Herbert makes use of the unusual opportunity offered by a
language like Scots, which is, truth be told, not quite a
separate language. Scots has lived for centuries in the shadow of
its big brother, English; has gone through periods of near
extinction, and exists mainly in a fragmented, non-formalised
way. It was easy for the English, after generations of legal and
cultural suppression, to celebrate the idealised Scotland of
Walter Scott and Robert Burns; Herbert and other contemporary
Scottish writers aim, instead, to steer a course between romance
and reality. In one poem, he celebrates tourist postcards of
Scotland, which remind him of "the familiarity of light/still
travelling from extinguished stars" but wishes also for postcards
that depict "asbestosis-tinged alcoholics' vomit", "each council
flowerbed pointlessly recorded", and "the girl with a knife in
her handbag". He has an ode dedicated to Scotty, the supposedly
Scottish character from the original "Star Trek" series who,
while being played by a Canadian actor with an atrocious accent,
ensured that the Scots made it into space before the English.
W. N. Herbert's poetry straddles the fashionable themes of
national identity, bilingualism and cultural multiplicity in a
way that is quite a bit more playful and less self-conscious and
overbearing than some of our own English poets, like Sujata
Bhatt. Most importantly, despite all their politics and pop
music, all their erudition and epistemology, his poems do not
lose sight of the essentials - "I was never quite a full-on
nationalist," he told me, "because what was always most important
to me in the end was the poetry ..." Which is to say, eventually,
the words: their sound, their shape, what each one tastes like.
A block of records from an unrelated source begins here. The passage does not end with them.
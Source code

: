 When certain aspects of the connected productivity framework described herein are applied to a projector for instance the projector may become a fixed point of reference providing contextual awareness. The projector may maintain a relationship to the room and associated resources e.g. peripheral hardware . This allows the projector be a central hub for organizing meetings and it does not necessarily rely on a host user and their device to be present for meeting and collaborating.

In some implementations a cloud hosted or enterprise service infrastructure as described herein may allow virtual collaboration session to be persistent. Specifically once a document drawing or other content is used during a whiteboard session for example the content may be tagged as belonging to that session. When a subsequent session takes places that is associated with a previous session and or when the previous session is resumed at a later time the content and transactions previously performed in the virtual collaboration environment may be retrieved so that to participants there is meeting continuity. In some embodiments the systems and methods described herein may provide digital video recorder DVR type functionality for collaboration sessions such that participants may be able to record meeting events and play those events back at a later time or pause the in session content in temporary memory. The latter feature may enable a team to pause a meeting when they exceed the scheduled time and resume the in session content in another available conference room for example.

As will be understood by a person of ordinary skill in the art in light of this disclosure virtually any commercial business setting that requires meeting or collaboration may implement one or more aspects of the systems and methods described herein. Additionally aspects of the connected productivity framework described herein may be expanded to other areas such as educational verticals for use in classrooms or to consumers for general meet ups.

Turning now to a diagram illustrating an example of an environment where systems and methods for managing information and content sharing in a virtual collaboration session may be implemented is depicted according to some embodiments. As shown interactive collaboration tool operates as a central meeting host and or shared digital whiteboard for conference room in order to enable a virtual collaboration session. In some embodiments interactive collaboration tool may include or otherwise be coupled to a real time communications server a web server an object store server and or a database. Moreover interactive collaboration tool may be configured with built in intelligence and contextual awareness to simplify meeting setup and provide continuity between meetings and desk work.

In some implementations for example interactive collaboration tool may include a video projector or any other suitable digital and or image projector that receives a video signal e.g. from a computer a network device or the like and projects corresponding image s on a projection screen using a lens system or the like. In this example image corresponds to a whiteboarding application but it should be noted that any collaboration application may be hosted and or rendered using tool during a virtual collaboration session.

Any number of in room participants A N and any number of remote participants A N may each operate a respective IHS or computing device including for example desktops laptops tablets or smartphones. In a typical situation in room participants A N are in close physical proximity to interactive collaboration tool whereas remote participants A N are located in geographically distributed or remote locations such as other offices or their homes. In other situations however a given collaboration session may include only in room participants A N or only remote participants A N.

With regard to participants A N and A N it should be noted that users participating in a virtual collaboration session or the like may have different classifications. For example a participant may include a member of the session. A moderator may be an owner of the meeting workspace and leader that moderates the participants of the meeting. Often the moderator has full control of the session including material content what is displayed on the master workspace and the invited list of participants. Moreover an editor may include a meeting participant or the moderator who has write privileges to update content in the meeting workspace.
His experiments may have something to say to the discussions of
identity and nation in Indian literature that have recently
enlivened these pages. They may point a way in the still elusive
search for a beautiful (and not just crudely parodic) poem
written in Indian English.
In the way that they attempt to incarnate a reality and language
that is invisible, or not quite existing, they are, quite
literally, Quixotic - impossible, silly, absurd, but still,
somehow, stubbornly heroic. In a world stripped of its innocence
by postmodernism, where poets are everywhere unread and in
retreat - "preachers voluntarily/unlistened-to" - Herbert's work
might just be the key to one possible, livable future.